CHAPTER 9

788 128 38
                                    

Reno menyentuh kaca jendela kamar rawatnya yang bergetar oleh suara petir yang menyambar barusan. Langit tidak mendung, hujan tidak akan turun namun petir menyambar-nyambar sejak setengah jam yang lalu. Di dunia ini selalu ada hal yang terasa aneh, termasuk petir yang menyambar di tengah cuaca cerah. Sama halnya seperti seseorang yang kehilangan ingatannya selama dua tahun oleh satu kecelakaan tragis. Tiba-tiba saja.

Teman-teman baru, putih abu-abu, SMA.

Reno mengeja kata-kata itu dengan baik di kepalanya.

Teman-teman baru, putih abu-abu, SMA.

Ingatannya sama sekali tidak memuaskan. Dan meski perbannya telah sepenuhnya dibuka kecuali bekas lubang infus di punggung tangannya, Reno tetap merasakan pening ketika ia memaksa dirinya sendiri mengingat.

Reno memfokuskan pikiran pada hal yang lain. Besok ia sudah boleh pulang, mamanya bilang ia sudah boleh sekolah kalau memang sudah merasa sehat. Sekolah. Mungkin dengan begitu ia akan lebih cepat mengingat. Gagasan itu membuat kepalanya sedikit terasa ringan.

Pintu ruangan itu diketuk dari luar. Seketika Reno berpaling ke arah sumber suara. Meski merasa terlalu formal ia akhirnya menggumamkan kata 'masuk'.

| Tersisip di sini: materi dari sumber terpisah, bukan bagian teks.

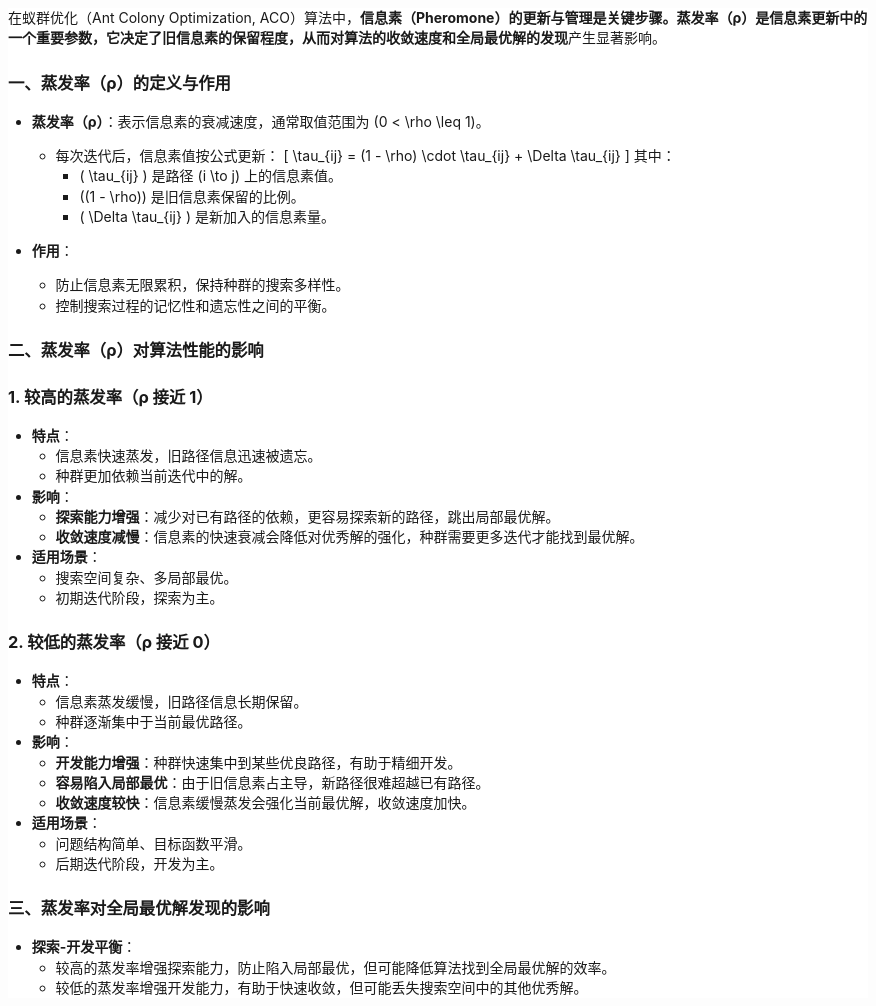 在蚁群优化（Ant Colony Optimization, ACO）算法中，**信息素（Pheromone）**的更新与管理是关键步骤。**蒸发率（ρ）**是信息素更新中的一个重要参数，它决定了旧信息素的保留程度，从而对算法的**收敛速度**和**全局最优解的发现**产生显著影响。


### 一、蒸发率（ρ）的定义与作用

- **蒸发率（ρ）**：表示信息素的衰减速度，通常取值范围为 \(0 < \rho \leq 1\)。
  - 每次迭代后，信息素值按公式更新：
    \[
    \tau_{ij} = (1 - \rho) \cdot \tau_{ij} + \Delta \tau_{ij}
    \]
    其中：
    - \( \tau_{ij} \) 是路径 \(i \to j\) 上的信息素值。
    - \((1 - \rho)\) 是旧信息素保留的比例。
    - \( \Delta \tau_{ij} \) 是新加入的信息素量。

- **作用**：
  - 防止信息素无限累积，保持种群的搜索多样性。
  - 控制搜索过程的记忆性和遗忘性之间的平衡。


### 二、蒸发率（ρ）对算法性能的影响

### 1. **较高的蒸发率（ρ 接近 1）**
   - **特点**：
     - 信息素快速蒸发，旧路径信息迅速被遗忘。
     - 种群更加依赖当前迭代中的解。
   - **影响**：
     - **探索能力增强**：减少对已有路径的依赖，更容易探索新的路径，跳出局部最优解。
     - **收敛速度减慢**：信息素的快速衰减会降低对优秀解的强化，种群需要更多迭代才能找到最优解。
   - **适用场景**：
     - 搜索空间复杂、多局部最优。
     - 初期迭代阶段，探索为主。

### 2. **较低的蒸发率（ρ 接近 0）**
   - **特点**：
     - 信息素蒸发缓慢，旧路径信息长期保留。
     - 种群逐渐集中于当前最优路径。
   - **影响**：
     - **开发能力增强**：种群快速集中到某些优良路径，有助于精细开发。
     - **容易陷入局部最优**：由于旧信息素占主导，新路径很难超越已有路径。
     - **收敛速度较快**：信息素缓慢蒸发会强化当前最优解，收敛速度加快。
   - **适用场景**：
     - 问题结构简单、目标函数平滑。
     - 后期迭代阶段，开发为主。


### 三、蒸发率对全局最优解发现的影响

- **探索-开发平衡**：
  - 较高的蒸发率增强探索能力，防止陷入局部最优，但可能降低算法找到全局最优解的效率。
  - 较低的蒸发率增强开发能力，有助于快速收敛，但可能丢失搜索空间中的其他优秀解。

Ketika pintu itu terdorong ke dalam, terlihatlah sosok seorang gadis yang cukup jangkung untuk ukuran anak perempuan. Mengenakan rok panjang selutut dan sweater tipis. Rambut panjangnya tergerai menyentuh pinggang. Singkatnya ia terlihat cantik namun asing sekaligus terasa dekat.

"Hai." Kata Sandra kaku. Tadi ketika ia berangkat ia susah payah mempersiapkan diri untuk bersikap senormal mungkin. Tapi ia lupa, bahwa mengendalikan detak jantungnya sendiri adalah salah satu hal yang sulit dilakukan.

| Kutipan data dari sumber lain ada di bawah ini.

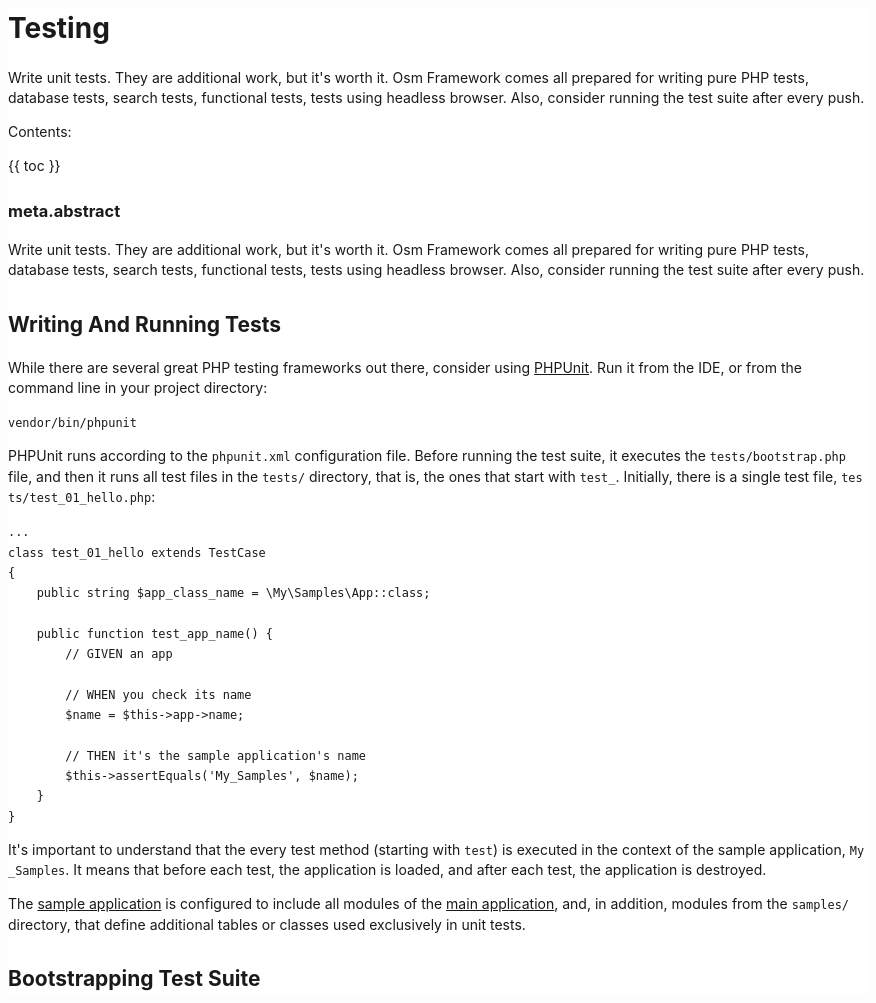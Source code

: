 # Testing

Write unit tests. They are additional work, but it's worth it. Osm Framework comes all prepared for writing pure PHP tests, database tests, search tests, functional tests, tests using headless browser. Also, consider running the test suite after every push.

Contents:

{{ toc }}

### meta.abstract

Write unit tests. They are additional work, but it's worth it. Osm Framework comes all prepared for writing pure PHP tests, database tests, search tests, functional tests, tests using headless browser. Also, consider running the test suite after every push.

## Writing And Running Tests

While there are several great PHP testing frameworks out there, consider using [PHPUnit](https://phpunit.de/). Run it from the IDE, or from the command line in your project directory:

    vendor/bin/phpunit 

PHPUnit runs according to the `phpunit.xml` configuration file. Before running the test suite, it executes the `tests/bootstrap.php` file, and then it runs all test files in the `tests/` directory, that is, the ones that start with `test_`. Initially, there is a single test file, `tests/test_01_hello.php`:  

    ...
    class test_01_hello extends TestCase
    {
        public string $app_class_name = \My\Samples\App::class;
    
        public function test_app_name() {
            // GIVEN an app
    
            // WHEN you check its name
            $name = $this->app->name;
    
            // THEN it's the sample application's name
            $this->assertEquals('My_Samples', $name);
        }
    }

It's important to understand that the every test method (starting with `test`) is executed in the context of the sample application, `My_Samples`. It means that before each test, the application is loaded, and after each test, the application is destroyed.

The [sample application](04-application.md#sample-application-my-samples-app) is configured to include all modules of the [main application](04-application.md#main-application-osm-app-app), and, in addition, modules from the `samples/` directory, that define additional tables or classes used exclusively in unit tests. 

## Bootstrapping Test Suite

"Hai." Reno membalas tak kalah kakunya. "Duduk." Reno menunjuk kursi berlengan di seberang tempat tidur.

Sandra meletakkan parsel buah di nakas samping tempat tidur sebelum duduk di sofa.

"Gimana keadaan lo?" tanya Sandra.

"Semakin membaik. Lo siapa ya?"

Menyakitkan rasanya harus memperkenalkan diri dua kali pada orang yang sama. "Iya gue lupa, lo amnesia beneran ya?"

Setitik kecil harapan Sandra masih saja menyimpan keinginan bahwa penyakit Reno tidak sungguhan.

"Iya nih kayanya. Bener-bener berasa bego nggak inget apa-apa selama dua tahun ke belakang."

Sandra manggut-manggut. "Gue Casandra. Kakak kelas lo dulu, sekarang sih udah kuliah."

"Cool. Ambil apa?" tanya Reno. Binar di matanya menunjukkan bahwa anak laki-laki itu antusias.

"Seni music. Udah masuk semester 3 dan banyak tugas."

Ganti Reno yang manggut-manggut. "Kita dulu deket nggak? Mungkin aja lo bisa bantu gue mengingat masa yang gue lupakan. At least bagian yang sama lo."

"Nggak bisa dibilang deket juga sih, kita Cuma sering berinteraksi waktu lo lagi MOS, kebetulan gue anak OSIS." Kata Sandra, ia tidak pernah tahu berbohong bisa semenyakitkan ini.

Reno tampak kecewa.

Merasa bahwa berlama-lama berbohong dan berpura-puara akan membuatnya jadi gila. Sandra pamit keluar ruangan.

"Kaya'nya gue harus cabut sekarang deh, bentar lagi harus ke kampus. Gue balik ya." Sandra bangkit dari kursi.

"Padahal gue masih pengen ngobrol." Reno ikut bangkit. "Lo balik sendirian?"

"Gue dijemput temen kok." Sandra berbohong lagi.

Dengan gerakan serba canggung, Sandra memutar badan dan berjalan ke arah pintu. Tangannya sudah menggenggam pegangan pintu ketika Reno berseru.